(Beginning of MATERIAL SHOWN)

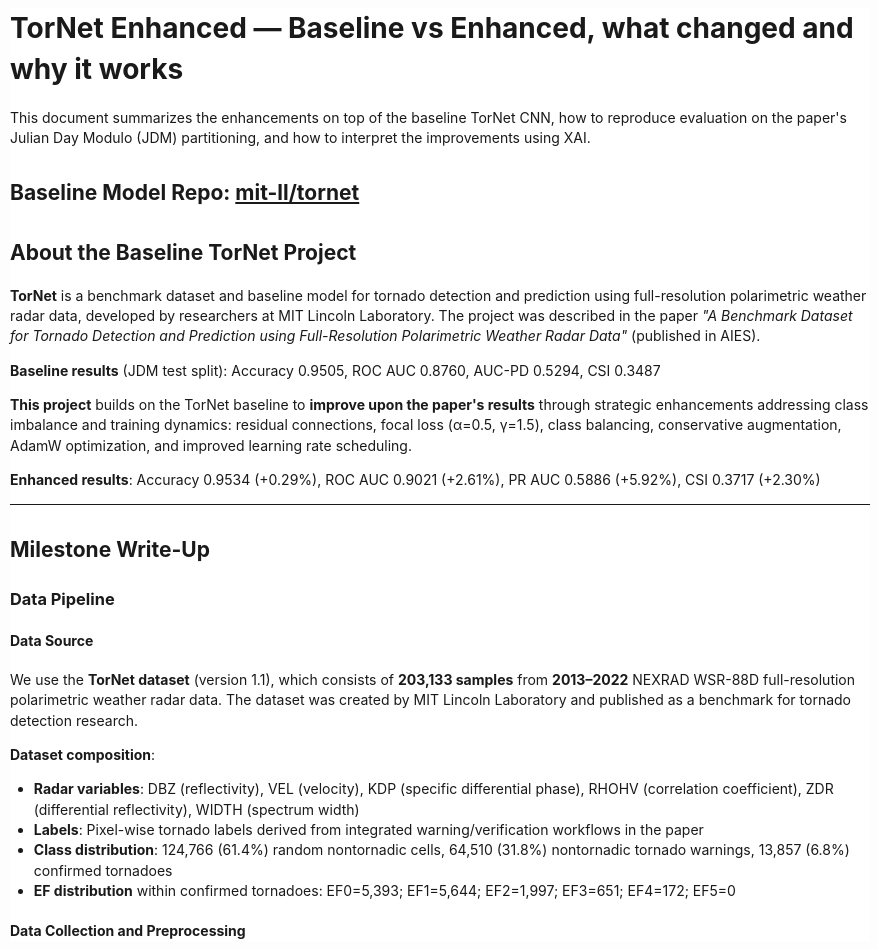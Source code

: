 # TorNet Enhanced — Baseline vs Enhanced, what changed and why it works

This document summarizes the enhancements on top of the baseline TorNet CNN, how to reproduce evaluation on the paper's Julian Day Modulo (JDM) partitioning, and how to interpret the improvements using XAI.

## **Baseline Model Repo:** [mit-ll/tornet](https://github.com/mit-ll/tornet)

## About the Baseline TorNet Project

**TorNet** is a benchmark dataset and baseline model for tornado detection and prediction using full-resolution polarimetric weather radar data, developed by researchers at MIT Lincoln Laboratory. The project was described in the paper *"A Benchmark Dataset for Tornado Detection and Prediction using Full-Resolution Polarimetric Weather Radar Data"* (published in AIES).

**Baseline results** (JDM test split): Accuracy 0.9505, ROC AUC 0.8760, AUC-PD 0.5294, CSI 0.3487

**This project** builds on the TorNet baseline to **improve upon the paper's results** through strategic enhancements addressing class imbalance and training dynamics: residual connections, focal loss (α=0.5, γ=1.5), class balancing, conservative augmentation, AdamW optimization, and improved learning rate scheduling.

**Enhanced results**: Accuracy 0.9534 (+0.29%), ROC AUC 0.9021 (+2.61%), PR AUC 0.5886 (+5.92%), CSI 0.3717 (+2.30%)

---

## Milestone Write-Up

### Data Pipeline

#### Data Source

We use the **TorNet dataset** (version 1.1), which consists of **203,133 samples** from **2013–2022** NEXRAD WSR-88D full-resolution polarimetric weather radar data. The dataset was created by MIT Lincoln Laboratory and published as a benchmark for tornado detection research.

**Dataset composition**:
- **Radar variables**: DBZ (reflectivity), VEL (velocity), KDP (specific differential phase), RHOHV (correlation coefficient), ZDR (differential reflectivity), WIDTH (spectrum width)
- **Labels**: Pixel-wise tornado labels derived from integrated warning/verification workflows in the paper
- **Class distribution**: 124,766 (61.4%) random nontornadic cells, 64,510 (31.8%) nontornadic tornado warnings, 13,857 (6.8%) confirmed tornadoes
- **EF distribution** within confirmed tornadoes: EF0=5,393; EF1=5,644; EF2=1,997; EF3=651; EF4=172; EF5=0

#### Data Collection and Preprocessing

(End of MATERIAL SHOWN)

● **WORK ORDER**
Please repeat exactly the data above from its first line to the line that contains "#### Data Source", inclusive, and leave every picture out.

● **ANSWER**
Source code

: # TorNet Enhanced — Baseline vs Enhanced, what changed and why it works

This document summarizes the enhancements on top of the baseline TorNet CNN, how to reproduce evaluation on the paper's Julian Day Modulo (JDM) partitioning, and how to interpret the improvements using XAI.

## **Baseline Model Repo:** [mit-ll/tornet](https://github.com/mit-ll/tornet)

## About the Baseline TorNet Project

**TorNet** is a benchmark dataset and baseline model for tornado detection and prediction using full-resolution polarimetric weather radar data, developed by researchers at MIT Lincoln Laboratory. The project was described in the paper *"A Benchmark Dataset for Tornado Detection and Prediction using Full-Resolution Polarimetric Weather Radar Data"* (published in AIES).

**Baseline results** (JDM test split): Accuracy 0.9505, ROC AUC 0.8760, AUC-PD 0.5294, CSI 0.3487

**This project** builds on the TorNet baseline to **improve upon the paper's results** through strategic enhancements addressing class imbalance and training dynamics: residual connections, focal loss (α=0.5, γ=1.5), class balancing, conservative augmentation, AdamW optimization, and improved learning rate scheduling.

**Enhanced results**: Accuracy 0.9534 (+0.29%), ROC AUC 0.9021 (+2.61%), PR AUC 0.5886 (+5.92%), CSI 0.3717 (+2.30%)

---

## Milestone Write-Up

### Data Pipeline

#### Data Source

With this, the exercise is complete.